*** Begin section ***

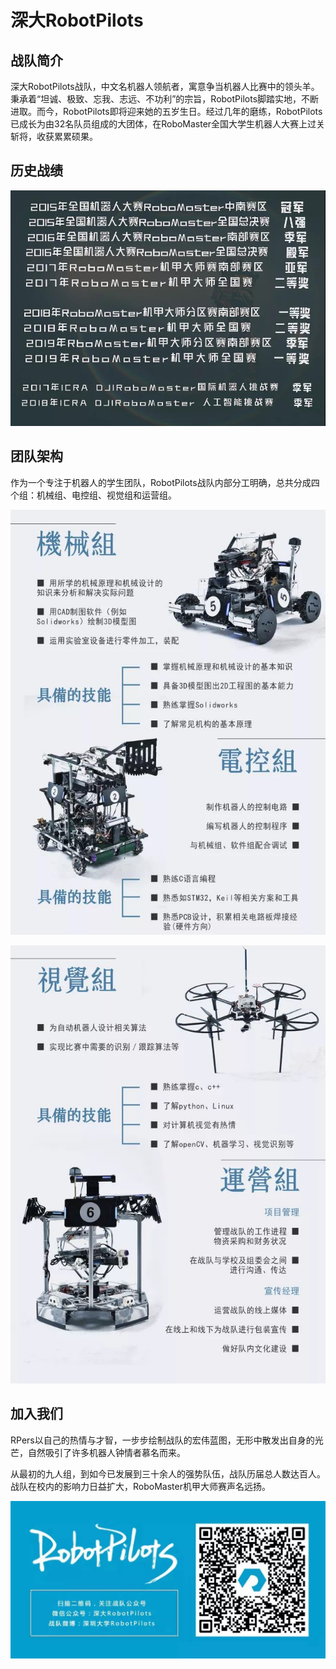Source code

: # 深大RobotPilots



## 战队简介



深大RobotPilots战队，中文名机器人领航者，寓意争当机器人比赛中的领头羊。秉承着“坦诚、极致、忘我、志远、不功利”的宗旨，RobotPilots脚踏实地，不断进取。而今，RobotPilots即将迎来她的五岁生日。经过几年的磨练，RobotPilots已成长为由32名队员组成的大团体，在RoboMaster全国大学生机器人大赛上过关斩将，收获累累硕果。



## 历史战绩



![zhanji](./zhanji.jpg)



## 团队架构



作为一个专注于机器人的学生团队，RobotPilots战队内部分工明确，总共分成四个组：机械组、电控组、视觉组和运营组。

![组别](./zubie.jpg)

![组别](./zubie1.jpg)



## 加入我们



RPers以自己的热情与才智，一步步绘制战队的宏伟蓝图，无形中散发出自身的光芒，自然吸引了许多机器人钟情者慕名而来。

从最初的九人组，到如今已发展到三十余人的强势队伍，战队历届总人数达百人。战队在校内的影响力日益扩大，RoboMaster机甲大师赛声名远扬。



![qrcode](./qrcode.jpg)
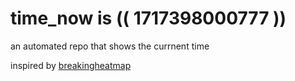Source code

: # time_now is (( 1717398000777 ))

an automated repo that shows the currnent time

inspired by [breakingheatmap](https://github.com/breakingheatmap/breakingheatmap)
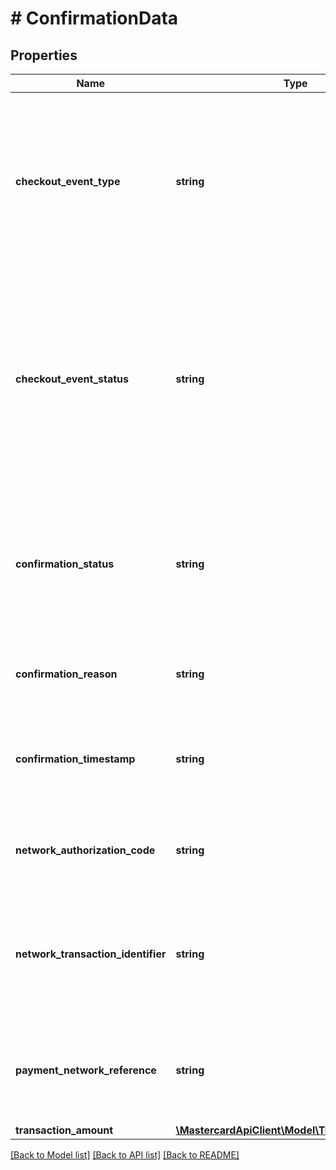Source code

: # # ConfirmationData

## Properties

Name | Type | Description | Notes
------------ | ------------- | ------------- | -------------
**checkout_event_type** | **string** | Event type associated with the update. Valid values are:    * 01 - Authorise   * 02 - Capture   * 03 - Refund   * 04 - Cancel   * 05 - Fraud   * 06 - Chargeback   * 07 - Other | [optional]
**checkout_event_status** | **string** | Event type associated with the order. Valid values are:    * 01 - Created   * 02 - Confirmed   * 03 - Cancelled   * 04 - Fraud Cancelled   * 05 - Others   * 06-50 - EMVCo future use   * 51-99 - SRC System specific | [optional]
**confirmation_status** | **string** | Status of the event as provided by the SRC Initiator in the Confirmation message. Valid values are:    * 01 - Success   * 02 - Failure   * 03 - Other | [optional]
**confirmation_reason** | **string** | Description of the reason for the event associated with the order. | [optional]
**confirmation_timestamp** | **string** | Date and time of the event completion corresponding to the Confirmation event by the SRC Initiator. | [optional]
**network_authorization_code** | **string** | Authorisation code associated with an approved transaction. | [optional]
**network_transaction_identifier** | **string** | Unique authorisation related tracing value assigned by a Payment Network and provided in an authorisation response. | [optional]
**payment_network_reference** | **string** | Transaction identifier as provided by a Payment Network after authorisation has been complete. | [optional]
**transaction_amount** | [**\MastercardApiClient\Model\TransactionAmount**](TransactionAmount.md) |  | [optional]

[[Back to Model list]](../../README.md#models) [[Back to API list]](../../README.md#endpoints) [[Back to README]](../../README.md)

*** End section ***

• What to produce:
When a line in the listing has the word "Valid", return that line.

• Solution for this task:
**checkout_event_type** | **string** | Event type associated with the update. Valid values are:    * 01 - Authorise   * 02 - Capture   * 03 - Refund   * 04 - Cancel   * 05 - Fraud   * 06 - Chargeback   * 07 - Other | [optional]
**checkout_event_status** | **string** | Event type associated with the order. Valid values are:    * 01 - Created   * 02 - Confirmed   * 03 - Cancelled   * 04 - Fraud Cancelled   * 05 - Others   * 06-50 - EMVCo future use   * 51-99 - SRC System specific | [optional]
**confirmation_status** | **string** | Status of the event as provided by the SRC Initiator in the Confirmation message. Valid values are:    * 01 - Success   * 02 - Failure   * 03 - Other | [optional]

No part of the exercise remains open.